EXERCISE DIRECTIONS:
Output all the data exactly. Pictures do not belong in the copy.

DATA TO PROCESS:
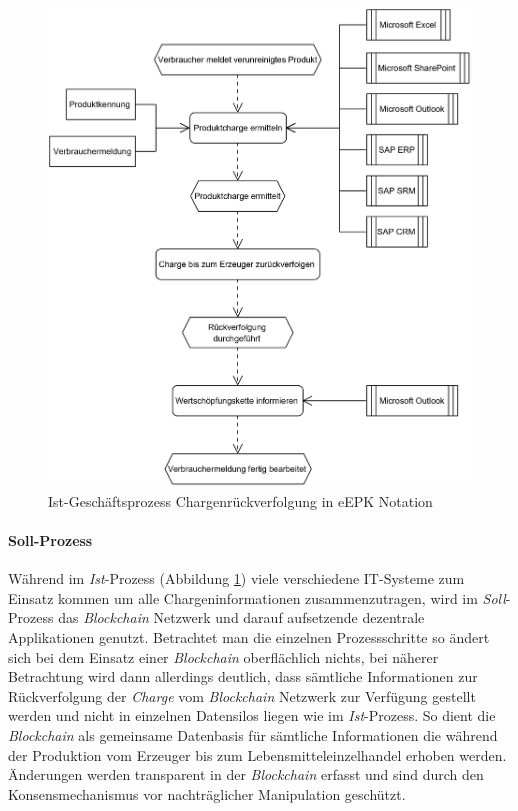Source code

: \begin{figure}[H]
	\centering
	\includegraphics[width=1\linewidth]{pictures/business-process-source-epc-diagram-bw}
	\caption[Ist-Geschäftsprozess Chargenrückverfolgung]{Ist-Geschäftsprozess Chargenrückverfolgung in eEPK Notation}
	\label{fig:business-process-epc-diagramm}
\end{figure}

\paragraph{Soll-Prozess}
Während im \textit{Ist}-Prozess (Abbildung \ref{fig:business-process-epc-diagramm}) viele verschiedene IT-Sys\-teme zum Einsatz kommen um alle Chargeninformationen zusammenzutragen, wird im \textit{Soll}-Prozess das \textit{Blockchain} Netzwerk und darauf aufsetzende dezentrale Applikationen genutzt. Betrachtet man die einzelnen Prozessschritte so ändert sich bei dem Einsatz einer \textit{Blockchain} oberflächlich nichts, bei näherer Betrachtung wird dann allerdings deutlich, dass sämtliche Informationen zur Rückverfolgung der \textit{Charge} vom \textit{Blockchain} Netzwerk zur Verfügung gestellt werden und nicht in einzelnen Datensilos liegen wie im \textit{Ist}-Prozess. So dient die \textit{Blockchain} als gemeinsame Datenbasis für sämtliche Informationen die während der Produktion vom Erzeuger bis zum Lebensmitteleinzelhandel erhoben werden. Änderungen werden transparent in der \textit{Blockchain} erfasst und sind durch den Konsensmechanismus vor nachträglicher Manipulation geschützt.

PROBLEM SOLUTION:
Source code

: \begin{figure}[H]
	\centering
	\includegraphics[width=1\linewidth]{pictures/business-process-source-epc-diagram-bw}
	\caption[Ist-Geschäftsprozess Chargenrückverfolgung]{Ist-Geschäftsprozess Chargenrückverfolgung in eEPK Notation}
	\label{fig:business-process-epc-diagramm}
\end{figure}

\paragraph{Soll-Prozess}
Während im \textit{Ist}-Prozess (Abbildung \ref{fig:business-process-epc-diagramm}) viele verschiedene IT-Sys\-teme zum Einsatz kommen um alle Chargeninformationen zusammenzutragen, wird im \textit{Soll}-Prozess das \textit{Blockchain} Netzwerk und darauf aufsetzende dezentrale Applikationen genutzt. Betrachtet man die einzelnen Prozessschritte so ändert sich bei dem Einsatz einer \textit{Blockchain} oberflächlich nichts, bei näherer Betrachtung wird dann allerdings deutlich, dass sämtliche Informationen zur Rückverfolgung der \textit{Charge} vom \textit{Blockchain} Netzwerk zur Verfügung gestellt werden und nicht in einzelnen Datensilos liegen wie im \textit{Ist}-Prozess. So dient die \textit{Blockchain} als gemeinsame Datenbasis für sämtliche Informationen die während der Produktion vom Erzeuger bis zum Lebensmitteleinzelhandel erhoben werden. Änderungen werden transparent in der \textit{Blockchain} erfasst und sind durch den Konsensmechanismus vor nachträglicher Manipulation geschützt.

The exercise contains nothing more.